Nathan For You must end after this. He spent four years trying to find meaning in life by helping those around him, feeling alone and not loved, but that is not true. Over the course of the seasons, he has developed heartfelt friendships with some of the people he has helped, including a professional Santa, a production assistant on the show, the aforementioned private investigator, an awkward security guard, a retired judge, and of course Bill Heath, all of whom appear repeatedly in multiple episodes. Nathan has lived a life full of wonderful little moments, opening up on Mount Chileo to three people looking to get a rebate on gas, creating an anti-Uber terrorist cell with bitter cab drivers, revitalising the career of a realtor by selling ghost-free houses, or crafting the ultimate talk-show anecdote. He has found the meaning of life, which is simple, small, and easy to attain and accept.

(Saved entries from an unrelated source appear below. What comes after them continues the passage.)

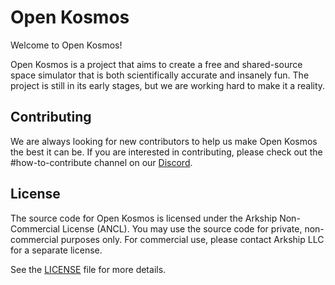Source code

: # Open Kosmos
Welcome to Open Kosmos!

Open Kosmos is a project that aims to create a free and shared-source space simulator that is both scientifically accurate and insanely fun. The project is still in its early stages, but we are working hard to make it a reality.

## Contributing
We are always looking for new contributors to help us make Open Kosmos the best it can be. If you are interested in contributing, please check out the #how-to-contribute channel on our [Discord](https://discord.gg/cBZzzW9ezY).

## License
The source code for Open Kosmos is licensed under the Arkship Non-Commercial License (ANCL). You may use the source code for private, non-commercial purposes only. For commercial use, please contact Arkship LLC for a separate license.

See the [LICENSE](./LICENSE) file for more details.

In the final moments of the show, he meets up again with Maci, holding hands for what might be the last time. But that does not matter. She asks him if they can turn off the cameras, though she is aware that “it defeats the purpose”. “What’s the purpose?”, he asks back, then closing the show with a final drone shot. The purpose has been achieved: Nathan has found love and friendship in the little things in life, and he will not go on living with regret. There is no more reason for the show to exist now, as Nathan does not need cameras to give him confidence and emotional support, and audiences are left with a wholesome, heart-warming, and important message: there is always hope for things to get better in life, and a different perspective is all that’s needed to see that. While everyone might feel alone in a world dominated by social media, simply reaching out to someone and making them feel seen, wanted, loved, is the best thing that could be done to a fellow human being.